The Chale Wote Street Art Festival springs up every August in Jamestown, Ghana. Organized by alternative arts collective Accra [dot] Alt, it offers a weeklong immersion in visual art, music, literature, dance, theater, workshops, extreme sports, and much more. The festival has grown from an initial crowd of several hundred people at its launch in 2011 to over 30,000 in 2016, while remaining free to the public and creating a home for free spirits.
This is not art for art’s sake. African liberation is the undertone that vibrates through the eclectic sights and sounds of the festival.
Each year’s festival is curated around a different theme that Accra [dot] Alt issues in its annual call for artists. This is not art for art’s sake. African liberation is the undertone that vibrates through the eclectic sights and sounds of the festival. Over the past few years, Chale Wote has brought together hundreds of artists from Ghana and around the world to build a “blueprint for plugging into indigenous technologies to create the impossible and open up new spaces of social consciousness,” as explained by Accra [dot] Alt in its 2017 call for submissions.

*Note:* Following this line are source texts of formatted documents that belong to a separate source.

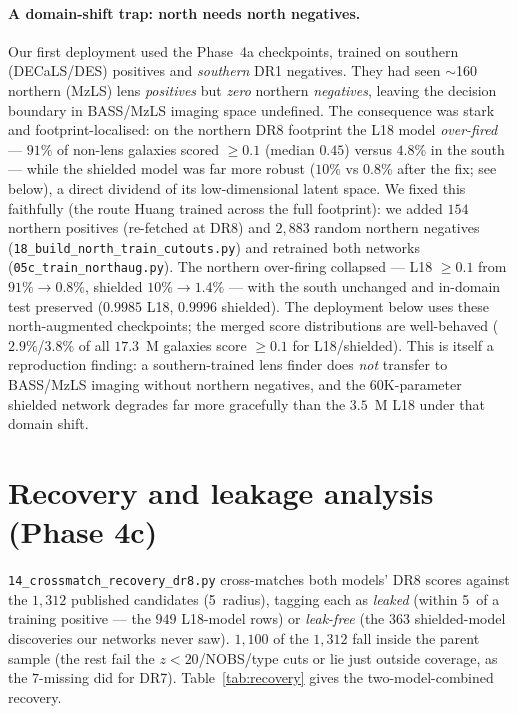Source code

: \documentclass[11pt,letterpaper]{article}
\begin{document}
\paragraph{A domain-shift trap: north needs north negatives.} Our first
deployment used the Phase~4a checkpoints, trained on southern (DECaLS/DES)
positives and \emph{southern} DR1 negatives. They had seen $\sim$160 northern
(MzLS) lens \emph{positives} but \emph{zero} northern \emph{negatives}, leaving
the decision boundary in BASS/MzLS imaging space undefined. The consequence was
stark and footprint-localised: on the northern DR8 footprint the L18 model
\emph{over-fired} --- $91\%$ of non-lens galaxies scored $\ge0.1$ (median
$0.45$) versus $4.8\%$ in the south --- while the shielded model was far more
robust ($10\%$ vs $0.8\%$ after the fix; see below), a direct dividend of its
low-dimensional latent space. We fixed this faithfully (the route Huang trained
across the full footprint): we added $154$ northern positives (re-fetched at
DR8) and $2{,}883$ random northern negatives (\texttt{18\_build\_north\_train\_cutouts.py})
and retrained both networks (\texttt{05c\_train\_northaug.py}). The northern
over-firing collapsed --- L18 $\ge0.1$ from $91\%\to0.8\%$, shielded
$10\%\to1.4\%$ --- with the south unchanged and in-domain test \AUC{} preserved
($0.9985$ L18, $0.9996$ shielded). The deployment below uses these
north-augmented checkpoints; the merged score distributions are well-behaved
($2.9\%$/$3.8\%$ of all $17.3$~M galaxies score $\ge0.1$ for L18/shielded).
This is itself a reproduction finding: a southern-trained lens finder does
\emph{not} transfer to BASS/MzLS imaging without northern negatives, and the
$60$K-parameter shielded network degrades far more gracefully than the $3.5$~M
L18 under that domain shift.

\section{Recovery and leakage analysis (Phase 4c)}
\label{sec:recovery}

\texttt{14\_crossmatch\_recovery\_dr8.py} cross-matches both models' DR8 scores
against the $1{,}312$ published candidates (5\arcsec\ radius), tagging each as
\emph{leaked} (within 5\arcsec\ of a training positive --- the $949$ L18-model
rows) or \emph{leak-free} (the $363$ shielded-model discoveries our networks
never saw). $1{,}100$ of the $1{,}312$ fall inside the parent sample (the rest
fail the $z<20$/NOBS/type cuts or lie just outside coverage, as the $7$-missing
did for DR7). Table~\ref{tab:recovery} gives the two-model-combined recovery.
\end{document}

I first attended Chale Wote in 2014, traveling solo from my home country of Rwanda to a location near the center of the world—located in the Atlantic Ocean at 0˚ latitude and 0˚ longitude, with Ghana the closest land. I fully expected to be lost in a sea of art; I did not anticipate the overwhelming wave of energy that would engulf me as soon as I stepped into Jamestown, a down-to-earth seaside community that once housed slave-trading forts.
The 2014 theme of death and rebirth featured over 200 artists, including a procession by Paa Joe, Ghana’s celebrated fantasy coffin maker. In various exhibitions at the festival, objects that would otherwise be discarded as trash had been repurposed into exquisite fashion and furniture. As day gave way to night, the streets lit up with the boisterous beauty of thousands of people caught up in what felt like a different block party every 20 meters. I was left overstimulated by the magic of it all.
The spirit of Chale Wote is one of belonging and celebrating past, present, and future manifestations of African freedom.
In 2015, Chale Wote expanded to include the LABS, two additional days set in beautiful gardens before the weekend’s street festivities that offered an intimate setting for film screenings and conversations. I became an active participant, co-organizing a session in the LABS together with Nana Darkoa Sekyiamah, who runs the feminist blog Adventures from the Bedrooms of African Women. In 2016, the festival grew to a seven-day extravaganza, with exhibitions and events across Accra. I danced with Afro-Brazilian drummers, performed poetry on a street corner, and stole moments of quiet in a fishing boat by the sea. The theme, Spirit Robot, celebrated the power of the creative spirit in the face of restrictive systems that people of African descent all over the world are forced to navigate on a daily basis.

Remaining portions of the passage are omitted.